DAVA KONUSU TAŞINMAZIN HUKUKİ VE FİİLİ DURUMU

İstanbul İli, Çekmeköy İlçesi, Alemdağ-Mefkez Mahallesinde bulunan f22cl6d4a pafta, 157 ada, 11 parsel numaralı ve 6831 Sayılı Orman Kanunun 2/B maddesi uyarınca Orman sınırı dışına çıkartılarak hükmen Hazine adına tescil edilen 3.001,45 m2’si üzerinde KONUT (157 Ada 2-3 Parsel üzerinde) - ETRAFI ÇEVRİLİ BAHÇE (157 Ada 11 Parsel)’li taşınmaz, bir bütün olarak (2,3 ve 11 parselin etrafı 29.01.1996 tarihinden beri beton duvarla çevrili olup, 2 ve 3 parsel üzerinde konut/bahçe, 11 parsel üzerinde ise evin ihtiyacı nispetinde Meyve ağaçları ve Sebze/tarım uygulamaları mevcuttur) nizasız, fasılasız ve aralıksız muris B.S. tarafından 29.01.1996 tarihinden beri hukuki ve fiili halefıyetle hak sahibi ve fiili kullanıcı sıfatıyla kullanılmaktadır.

Orman Bakanlığı Marmara Orman Bölge Müdürlüğüne bağlı ORKÖY Başmühendisliğince;

6831 Sayılı Yasanın 2/B maddesi uyarınca Orman Sınırları dışına çıkarılan yerlerin fiili kullanıcılarına satışı hususunda başlatılan çalışmalar neticesinde oluşturulan Alemdar Köyü Hak Sahipleri Tespit Komisyonunca yapılan tespit neticesinde işbu taşınmazın hak sahipliği tespiti, muris B.S. lehine yapılmıştır.

Dava konusu taşınmazın da içinde bulunduğu Alemdağ Beldesindeki 2/B arazilerinin satışı işlemleri bu şekilde başlatılmış, hatta Şile, Ömerli, Çekmeköy bölgelerinde tapulama çalışmaları sonuçlandırılmış iken, 4706 Sayılı “Hâzineye Ait Taşınmaz Malların Değerlendirilmesi ve Katma Değer Vergisi Kanununda Değişiklik Yapılması Hakkında Kanun” un 3. Maddesinin Anayasa’ya aykırı olduğuna ilişkin Anayasa Mahkemesi’nin İptal Kararı üzerine, Alemdağ Beldesindeki 2/B arazilerinin satışı işlemleri Bakanlıkça durdurulmuş, askıya alınmıştır.

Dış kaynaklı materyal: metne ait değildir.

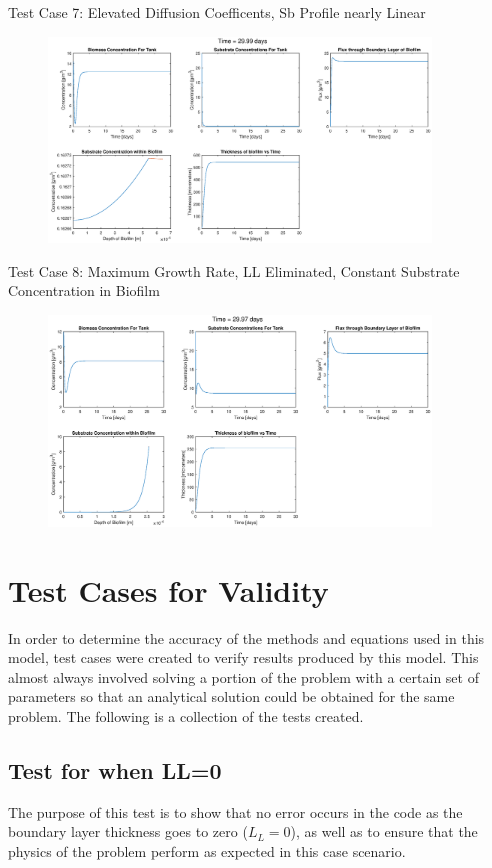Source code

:\documentclass[letterpaper, twoside]{article}
\numberwithin{equation}{section}
\begin{document}
Test Case 7: Elevated Diffusion Coefficents, Sb Profile nearly Linear
\begin{figure}[H]
  \centering
  \includegraphics[read=eps, width=4in]{Testcase7_figure.eps}
\end{figure}

Test Case 8: Maximum Growth Rate, LL Eliminated, Constant Substrate Concentration in Biofilm
\begin{figure}[H]
  \centering
  \includegraphics[read=eps, width=4in]{Testcase8_figure.eps}
\end{figure}

\section{Test Cases for Validity}
In order to determine the accuracy of the methods and equations used in this model, test cases were created to verify results produced by this model. This almost always involved solving a portion of the problem with a certain set of parameters so that an analytical solution could be obtained for the same problem. The following is a collection of the tests created.

\subsection{Test for when LL=0}
The purpose of this test is to show that no error occurs in the code as the boundary layer thickness goes to zero ($L_L=0$), as well as to ensure that the physics of the problem perform as expected in this case scenario.
\end{document}
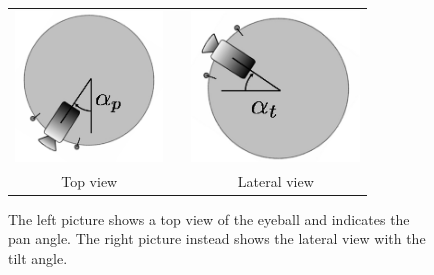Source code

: \begin{figure}
  \begin{center}
  \begin{tabular}{ccc}
  \parbox{40mm}{\includegraphics[height=40mm]{Figure/EyePan.jpg}}  & &
  \parbox{40mm}{\includegraphics[height=40mm]{Figure/EyeTilt.jpg}}\\
  Top view & & Lateral view
  \end{tabular}
  \end{center}
  \caption{The left picture shows a top view of the eyeball and indicates the pan angle. The right picture instead shows the lateral view with the tilt angle.}\label{Fig:EyePanTilt}
 \end{figure}

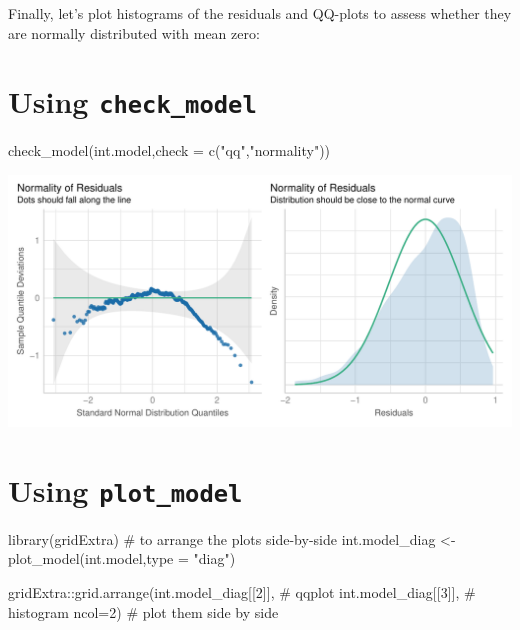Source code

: \documentclass[
  letterpaper,
  DIV=11,
  numbers=noendperiod]{scrartcl}
\newenvironment{Shaded}{\begin{snugshade}}{\end{snugshade}}
\newcommand{\AttributeTok}[1]{\textcolor[rgb]{0.40,0.45,0.13}{#1}}
\newcommand{\CommentTok}[1]{\textcolor[rgb]{0.37,0.37,0.37}{#1}}
\newcommand{\DecValTok}[1]{\textcolor[rgb]{0.68,0.00,0.00}{#1}}
\newcommand{\FunctionTok}[1]{\textcolor[rgb]{0.28,0.35,0.67}{#1}}
\newcommand{\NormalTok}[1]{\textcolor[rgb]{0.00,0.23,0.31}{#1}}
\newcommand{\OtherTok}[1]{\textcolor[rgb]{0.00,0.23,0.31}{#1}}
\newcommand{\SpecialCharTok}[1]{\textcolor[rgb]{0.37,0.37,0.37}{#1}}
\newcommand{\StringTok}[1]{\textcolor[rgb]{0.13,0.47,0.30}{#1}}
\begin{document}
\newpage

Finally, let's plot histograms of the residuals and QQ-plots to assess
whether they are normally distributed with mean zero:

\section{\texorpdfstring{Using
\texttt{check\_model}}{Using check\_model}}

\begin{Shaded}
\begin{Highlighting}[]
\FunctionTok{check\_model}\NormalTok{(int.model,}\AttributeTok{check =} \FunctionTok{c}\NormalTok{(}\StringTok{"qq"}\NormalTok{,}\StringTok{"normality"}\NormalTok{))}
\end{Highlighting}
\end{Shaded}

\begin{center}
\includegraphics{notes_files/figure-pdf/unnamed-chunk-14-1.pdf}
\end{center}

\section{\texorpdfstring{Using \texttt{plot\_model}}{Using plot\_model}}

\begin{Shaded}
\begin{Highlighting}[]
\FunctionTok{library}\NormalTok{(gridExtra) }\CommentTok{\# to arrange the plots side{-}by{-}side}
\NormalTok{int.model\_diag }\OtherTok{\textless{}{-}} \FunctionTok{plot\_model}\NormalTok{(int.model,}\AttributeTok{type =} \StringTok{"diag"}\NormalTok{)}

\NormalTok{gridExtra}\SpecialCharTok{::}\FunctionTok{grid.arrange}\NormalTok{(int.model\_diag[[}\DecValTok{2}\NormalTok{]], }\CommentTok{\# qqplot}
\NormalTok{                        int.model\_diag[[}\DecValTok{3}\NormalTok{]], }\CommentTok{\# histogram}
                        \AttributeTok{ncol=}\DecValTok{2}\NormalTok{) }\CommentTok{\# plot them side by side}
\end{Highlighting}
\end{Shaded}
\end{document}
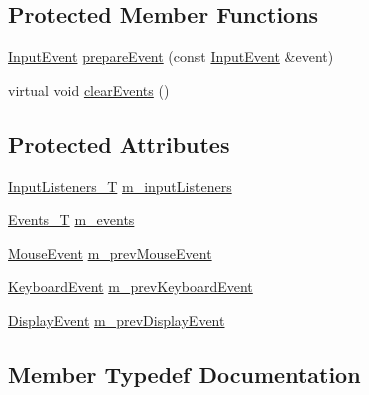 \subsection*{Protected Member Functions}
\begin{DoxyCompactItemize}
\item 
\mbox{\hyperlink{structec_1_1_input_event}{Input\+Event}} \mbox{\hyperlink{classec_1_1_input_observable_a7aaa88f25dd3d8902bc6767240c83ecf}{prepare\+Event}} (const \mbox{\hyperlink{structec_1_1_input_event}{Input\+Event}} \&event)
\item 
virtual void \mbox{\hyperlink{classec_1_1_input_observable_a799c88abda6814473fe486654205f07b}{clear\+Events}} ()
\end{DoxyCompactItemize}
\subsection*{Protected Attributes}
\begin{DoxyCompactItemize}
\item 
\mbox{\hyperlink{classec_1_1_input_observable_a99717b2918621597db89d9ede34ddded}{Input\+Listeners\+\_\+T}} \mbox{\hyperlink{classec_1_1_input_observable_aa11756df5cac4e93ace9db3f6c8817c4}{m\+\_\+input\+Listeners}}
\item 
\mbox{\hyperlink{classec_1_1_input_observable_a9b63c8acbcbfc0f99d2964493ac52925}{Events\+\_\+T}} \mbox{\hyperlink{classec_1_1_input_observable_af83e9f99bec60cdce82b129fa457c6ab}{m\+\_\+events}}
\item 
\mbox{\hyperlink{structec_1_1_mouse_event}{Mouse\+Event}} \mbox{\hyperlink{classec_1_1_input_observable_a99e8c1484fe87503096e681d8bd3b75f}{m\+\_\+prev\+Mouse\+Event}}
\item 
\mbox{\hyperlink{structec_1_1_keyboard_event}{Keyboard\+Event}} \mbox{\hyperlink{classec_1_1_input_observable_acf14cdeb5a394fbd296ff3dfb391c14f}{m\+\_\+prev\+Keyboard\+Event}}
\item 
\mbox{\hyperlink{structec_1_1_display_event}{Display\+Event}} \mbox{\hyperlink{classec_1_1_input_observable_ae480593ec25d98ea00b0b7a9aa6cba32}{m\+\_\+prev\+Display\+Event}}
\end{DoxyCompactItemize}


\subsection{Member Typedef Documentation}
\mbox{\label{classec_1_1_input_observable_a9b63c8acbcbfc0f99d2964493ac52925}} 
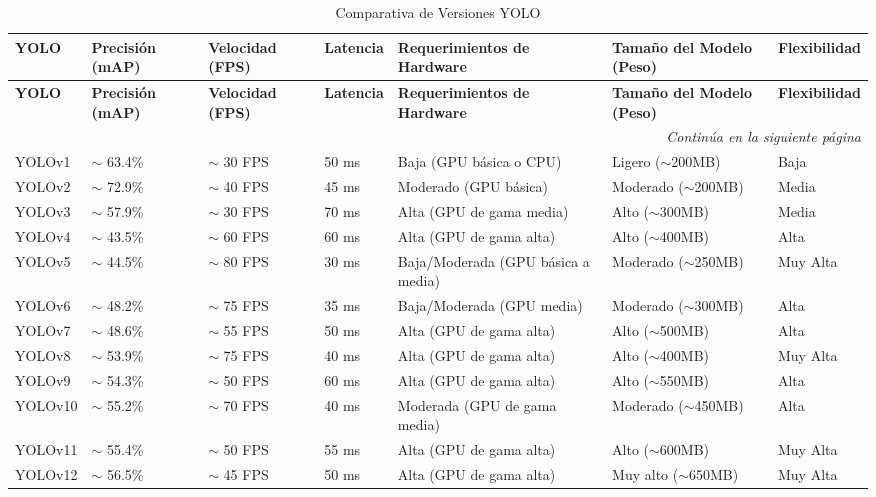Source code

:\renewcommand{\arraystretch}{1.5}
\begin{longtable}{|p{1.8cm}|p{2cm}|p{2cm}|p{1.8cm}|p{3cm}|p{2cm}|p{2.3cm}|}
\caption{Comparativa de Versiones YOLO} \label{tab:comparativa_yolo} \\

\hline
\textbf{YOLO} & \textbf{Precisión (mAP)} & \textbf{Velocidad (FPS)} & \textbf{Latencia} & \textbf{Requerimientos de Hardware} & \textbf{Tamaño del Modelo (Peso)} & \textbf{Flexibilidad} \\
\hline
\endfirsthead

\hline
\textbf{YOLO} & \textbf{Precisión (mAP)} & \textbf{Velocidad (FPS)} & \textbf{Latencia} & \textbf{Requerimientos de Hardware} & \textbf{Tamaño del Modelo (Peso)} & \textbf{Flexibilidad} \\
\hline
\endhead

\hline
\multicolumn{7}{r}{\textit{Continúa en la siguiente página}} \\
\endfoot

\hline
\endlastfoot

YOLOv1 & $\sim$ 63.4\% & $\sim$ 30 FPS & 50 ms & Baja (GPU básica o CPU) & Ligero ($\sim$200MB) & Baja \\ \hline
YOLOv2 & $\sim$ 72.9\% & $\sim$ 40 FPS & 45 ms & Moderado (GPU básica) & Moderado ($\sim$200MB) & Media \\ \hline
YOLOv3 & $\sim$ 57.9\% & $\sim$ 30 FPS & 70 ms & Alta (GPU de gama media) & Alto ($\sim$300MB) & Media \\ \hline
YOLOv4 & $\sim$ 43.5\% & $\sim$ 60 FPS & 60 ms & Alta (GPU de gama alta) & Alto ($\sim$400MB) & Alta \\ \hline
YOLOv5 & $\sim$ 44.5\% & $\sim$ 80 FPS & 30 ms & Baja/Moderada (GPU básica a media) & Moderado ($\sim$250MB) & Muy Alta \\ \hline
YOLOv6 & $\sim$ 48.2\% & $\sim$ 75 FPS & 35 ms & Baja/Moderada (GPU media) & Moderado ($\sim$300MB) & Alta \\ \hline
YOLOv7 & $\sim$ 48.6\% & $\sim$ 55 FPS & 50 ms & Alta (GPU de gama alta) & Alto ($\sim$500MB) & Alta \\ \hline
YOLOv8 & $\sim$ 53.9\% & $\sim$ 75 FPS & 40 ms & Alta (GPU de gama alta) & Alto ($\sim$400MB) & Muy Alta \\ \hline
YOLOv9 & $\sim$ 54.3\% & $\sim$ 50 FPS & 60 ms & Alta (GPU de gama alta) & Alto ($\sim$550MB) & Alta \\ \hline
YOLOv10 & $\sim$ 55.2\% & $\sim$ 70 FPS & 40 ms & Moderada (GPU de gama media) & Moderado ($\sim$450MB) & Alta \\ \hline
YOLOv11 & $\sim$ 55.4\% & $\sim$ 50 FPS & 55 ms & Alta (GPU de gama alta) & Alto ($\sim$600MB) & Muy Alta \\ \hline
YOLOv12 & $\sim$ 56.5\% & $\sim$ 45 FPS & 50 ms & Alta (GPU de gama alta) & Muy alto ($\sim$650MB) & Muy Alta \\ \hline

\end{longtable}



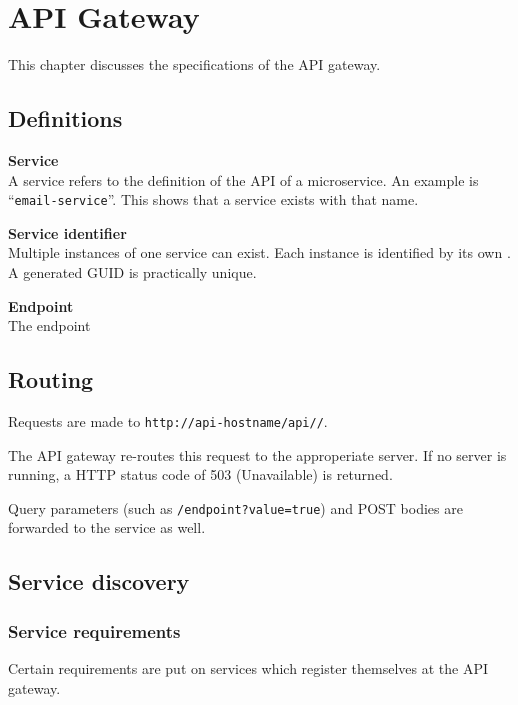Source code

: \chapter{API Gateway}
This chapter discusses the specifications of the API gateway.

\section{Definitions}

\begin{teitemize}
    \item \textbf{Service}\\
    A service refers to the definition of the API of a microservice. An example is ``\texttt{email-service}''. This shows that a service exists with that name.
    \item \textbf{Service identifier}\\
    Multiple instances of one service can exist. Each instance is identified by its own . A generated GUID is practically unique.
    \item \textbf{Endpoint}\\
    The endpoint
\end{teitemize}
    
\section{Routing}
Requests are made to \texttt{http://api-hostname/api/}\texttt{/}.

The API gateway re-routes this request to the approperiate server. If no server is running, a HTTP status code of 503 (Unavailable) is returned.

Query parameters (such as \texttt{/endpoint?value=true}) and POST bodies are forwarded to the service as well.

\section{Service discovery}
\subsection{Service requirements}
Certain requirements are put on services which register themselves at the API gateway.

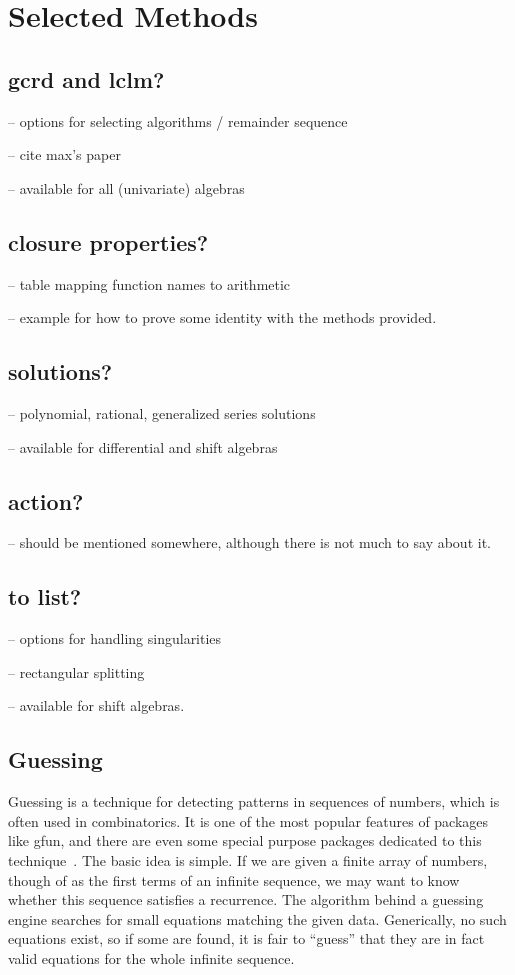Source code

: \documentclass{amsart}
\begin{document}
\section{Selected Methods}\label{sec:4}

\subsection{gcrd and lclm?}

-- options for selecting algorithms / remainder sequence

-- cite max's paper

-- available for all (univariate) algebras

\subsection{closure properties?}

-- table mapping function names to arithmetic

-- example for how to prove some identity with the methods provided. 

\subsection{solutions?}

-- polynomial, rational, generalized series solutions

-- available for differential and shift algebras

\subsection{action?}

-- should be mentioned somewhere, although there is not much to say about it. 

\subsection{to list?}

-- options for handling singularities

-- rectangular splitting

-- available for shift algebras. 

\subsection{Guessing}

Guessing is a technique for detecting patterns in sequences of numbers, which is
often used in combinatorics. It is one of the most popular features of packages
like gfun, and there are even some special purpose packages dedicated to this
technique~\cite{kauers09a,hebisch11}.  The basic idea is simple. If we are given
a finite array of numbers, though of as the first terms of an infinite sequence,
we may want to know whether this sequence satisfies a recurrence. The algorithm
behind a guessing engine searches for small equations matching the given data.
Generically, no such equations exist, so if some are found, it is fair to
``guess'' that they are in fact valid equations for the whole infinite sequence.
\end{document}
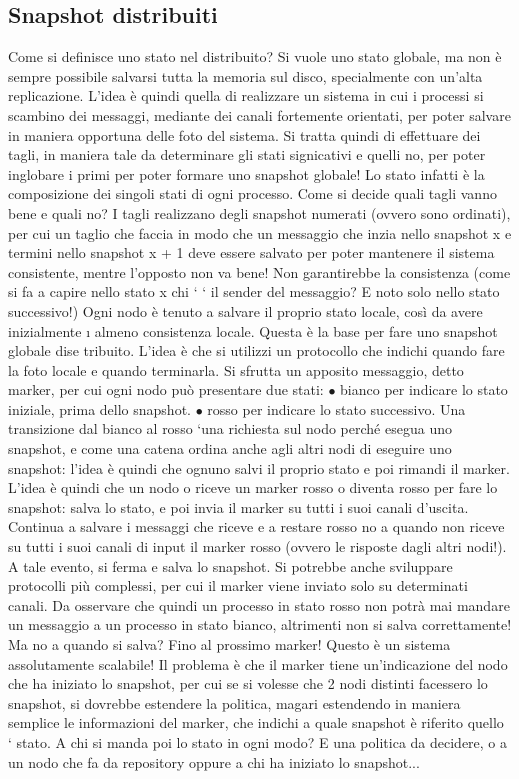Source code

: \subsection{Snapshot distribuiti}
Come si definisce uno stato nel distribuito? Si vuole uno stato globale, ma
non è sempre possibile salvarsi tutta la memoria sul disco, specialmente con
un'alta replicazione. L'idea è quindi quella di realizzare un sistema in cui i
processi si scambino dei messaggi, mediante dei canali fortemente orientati, per
poter salvare in maniera opportuna delle foto del sistema. Si tratta quindi di
effettuare dei tagli, in maniera tale da determinare gli stati signicativi e quelli
no, per poter inglobare i primi per poter formare uno snapshot globale! Lo stato
infatti è la composizione dei singoli stati di ogni processo.
Come si decide quali tagli vanno bene e quali no? I tagli realizzano degli
snapshot numerati (ovvero sono ordinati), per cui un taglio che faccia in modo
che un messaggio che inzia nello snapshot x e termini nello snapshot x + 1 deve
essere salvato per poter mantenere il sistema consistente, mentre l'opposto non
va bene! Non garantirebbe la consistenza (come si fa a capire nello stato x chi
`
` il sender del messaggio? E noto solo nello stato successivo!)
Ogni nodo è tenuto a salvare il proprio stato locale, così da avere inizialmente
\i{}
almeno consistenza locale. Questa è la base per fare uno snapshot globale dise
tribuito. L'idea è che si utilizzi un protocollo che indichi quando fare la foto
locale e quando terminarla. Si sfrutta un apposito messaggio, detto marker, per
cui ogni nodo può presentare due stati:
$\bullet$ bianco per indicare lo stato iniziale, prima dello snapshot.
$\bullet$ rosso per indicare lo stato successivo.
Una transizione dal bianco al rosso `una richiesta sul nodo perché esegua uno
snapshot, e come una catena ordina anche agli altri nodi di eseguire uno snapshot: l'idea è quindi che ognuno salvi il
proprio stato e poi rimandi il marker.
L'idea è quindi che un nodo o riceve un marker rosso o diventa rosso per
fare lo snapshot: salva lo stato, e poi invia il marker su tutti i suoi canali
d'uscita. Continua a salvare i messaggi che riceve e a restare rosso no a quando
non riceve su tutti i suoi canali di input il marker rosso (ovvero le risposte
dagli altri nodi!). A tale evento, si ferma e salva lo snapshot. Si potrebbe
anche sviluppare protocolli più complessi, per cui il marker viene inviato solo
su determinati canali. Da osservare che quindi un processo in stato rosso non
potrà mai mandare un messaggio a un processo in stato bianco, altrimenti non
si salva correttamente!
Ma no a quando si salva? Fino al prossimo marker! Questo è un sistema
assolutamente scalabile! Il problema è che il marker tiene un'indicazione del
nodo che ha iniziato lo snapshot, per cui se si volesse che 2 nodi distinti facessero
lo snapshot, si dovrebbe estendere la politica, magari estendendo in maniera
semplice le informazioni del marker, che indichi a quale snapshot è riferito quello
`
stato. A chi si manda poi lo stato in ogni modo? E una politica da decidere, o
a un nodo che fa da repository oppure a chi ha iniziato lo snapshot...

DAVA KONUSU TAŞINMAZIN ORMAN VASFINA HAİZ OLAMAYACAĞINA DAİR KESİN HÜKÜM VARKEN İDARE’NİN (MİLLİ EMLAK MÜDÜRLÜĞÜ) SÖZKONUSU KESİN HÜKÜM SONRASINDA ORMAN GENEL MÜDÜRLÜĞÜ LEHİNE TESİS ETTİĞİ TAHSİS İŞLEMİ USUL VE YASAYA AYKIRIDIR.

Orman Genel Müdürlüğü’nün, Üsküdar Kadastro Mahkemesi’nin 1998/118 E.sayılı dosyası tahtında Maliye Hazinesi aleyhine açtığı “Kadastro Tespitine İtiraz” davası neticesinde Bidayet Mahkemesi;

“Dava konusu taşınmazın (157 Ada 11 Parsel) 1943 yılında orman olarak sınırlandırıldığını, nitelik kaybı nedeniyle orman sınırları dışına çıkarıldığını, çıkarma işleminin 10.10.1989 tarihinde kesinleştiğini, harita ve koordinatların birbirine uygun bulunduğunu ve ölçüm hatası yapılmadığı”

yönündeki tespitleri sonucunda;

“Alemdağ - 157 Ada, 11 Parsel no.lu taşınmazın tespit gibi Hazine adına tapuya tesciline”

1998/118 E., 2000/206 K., 19.09.2000 tarihli İlamı ile karar vermiş olup, işbu karar 05.02.2001 tarihi itibariyle kesinleşmiştir.

(9)

İşbu kararın kesinleşmesinden kısa bir süre sonra davalı İdare’nin (Hazine) diğer davalı idare (Orman Genel Müdürlüğü) lehine, dava konusu taşınmazın EYLEMLİ ORMAN alanı içinde kaldığı gerekçesi ile 12.09.2002 tarihinde gerçekleştirdiği TAHSİS işlemi; Üsküdar Kadastro Mahkemesi’nin 1998/118 E., 2000/206 K., 19.09.2000 tarihli İlamına, Usul ve yasaya aykırılık teşkil etmektedir.

EYLEMLİ ORMAN sahası; 2/B arazilerinin, yani orman vasfını kaybetmiş yerlerin kullanım yetersizliğinden dolayı ormanlaşma sürecine girmiş yerlerdir.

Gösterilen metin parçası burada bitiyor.